Which Should You Take?

TUDCA comes out ahead for most readers on the criteria we weight: 3 catalogued goals, OTC dietary supplement, oral dosing, with a Tier-A outcome catalogued. Thymosin Alpha-1 is the right call when one of the conditionals below applies.

  • If your priority is immune support, pick Thymosin Alpha-1.
  • If your priority is post-training recovery, pick Thymosin Alpha-1.
  • If your priority is liver function, pick TUDCA.
  • If your priority is healthspan extension, pick TUDCA.

Edge case: If you want to avoid Approved in 35+ countries as Zadaxin (hepatitis B, hepatitis C adjunct, immune support); not FDA approved in US; compounded by 503A/503B pharmacies for off-label use; not on WADA Prohibited List, TUDCA is the more accessible choice.

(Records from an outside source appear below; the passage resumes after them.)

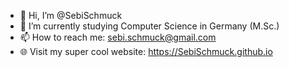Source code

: - 👋 Hi, I’m @SebiSchmuck
- 👀 I’m currently studying Computer Science in Germany (M.Sc.)
- 📫 How to reach me: sebi.schmuck@gmail.com
- 🌐 Visit my super cool website: https://SebiSchmuck.github.io

<!---
SebiSchmuck/SebiSchmuck is a ✨ special ✨ repository because its `README.md` (this file) appears on your GitHub profile.
You can click the Preview link to take a look at your changes.
--->

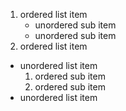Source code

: 1. ordered list item
	- unordered sub item
	- unordered sub item
2. ordered list item

- unordered list item
	1. ordered sub item
	2. ordered sub item
- unordered list item
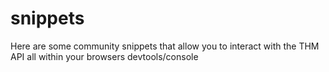 # snippets
Here are some community snippets that allow you to interact with the THM API all within your browsers devtools/console
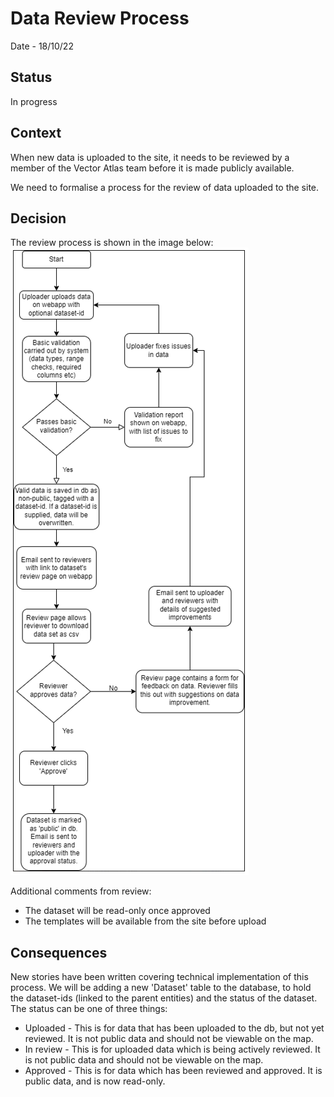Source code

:# Data Review Process

Date - 18/10/22

## Status
In progress

## Context
When new data is uploaded to the site, it needs to be reviewed by a member of the Vector Atlas team before it is made publicly available.

We need to formalise a process for the review of data uploaded to the site.

## Decision
The review process is shown in the image below:
![data review process](./images/review_process.png)

Additional comments from review:
 - The dataset will be read-only once approved
 - The templates will be available from the site before upload

## Consequences
New stories have been written covering technical implementation of this process.
We will be adding a new 'Dataset' table to the database, to hold the dataset-ids (linked to the parent entities) and the status of the dataset. The status can be one of three things:
 - Uploaded - This is for data that has been uploaded to the db, but not yet reviewed. It is not public data and should not be viewable on the map.
 - In review - This is for uploaded data which is being actively reviewed. It is not public data and should not be viewable on the map.
 - Approved - This is for data which has been reviewed and approved. It is public data, and is now read-only.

Default choice: TUDCA. Lower friction to source, a Tier-A evidence outcome catalogued, and broader goal coverage. Reach for Thymosin Alpha-1 only if your priority sits squarely in the goals it owns above.

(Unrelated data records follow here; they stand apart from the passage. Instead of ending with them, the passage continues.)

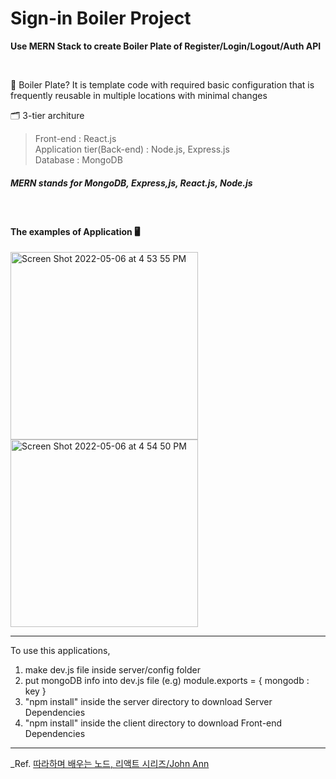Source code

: Sign-in Boiler Project
====
**Use MERN Stack to create Boiler Plate of Register/Login/Logout/Auth API**

<br/>

📝 Boiler Plate?
It is template code with required basic configuration
that is frequently reusable in multiple locations with minimal changes

🗂 3-tier architure
> Front-end : React.js  
> Application tier(Back-end) : Node.js, Express.js  
> Database : MongoDB  
##### MERN stands for MongoDB, Express,js, React.js, Node.js

<br/>

#### The examples of Application 🖥

<img width="300" alt="Screen Shot 2022-05-06 at 4 53 55 PM" src="https://user-images.githubusercontent.com/76993044/167090637-9deceaae-b54f-4016-a6e7-e92df871dda4.png">
<img width="300" alt="Screen Shot 2022-05-06 at 4 54 50 PM" src="https://user-images.githubusercontent.com/76993044/167090782-88f32eb3-51b8-4979-b764-7ed25e993442.png">

<br/>

---
To use this applications,
1. make dev.js file inside server/config folder
2. put mongoDB info into dev.js file
   (e.g) module.exports = { mongodb : key }
3. "npm install" inside the server directory to download Server Dependencies
4. "npm install" inside the client directory to download Front-end Dependencies

---
_Ref. <a href="https://inf.run/zejw" target="_blank">따라하며 배우는 노드, 리액트 시리즈/John Ann</a>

This verdict is generated from each compound's schema (goals, legal status, evidence outcomes, dosing route). It updates automatically as our compound data evolves; the deeper read sits on each individual compound page.

Common questions

What is the difference between Thymosin Alpha-1 and TUDCA?

Thymosin Alpha-1 and TUDCA differ in category (peptide vs supplement), mechanism, and typical dosing. See the side-by-side table for full details.

Which has a longer half-life, Thymosin Alpha-1 or TUDCA?

Thymosin Alpha-1 half-life is 2 hours; TUDCA half-life is 4 hours.

Can you stack Thymosin Alpha-1 with TUDCA?

Stack compatibility depends on mechanism overlap, legal status, and individual response. Check each compound page for specific interactions and contraindications before combining.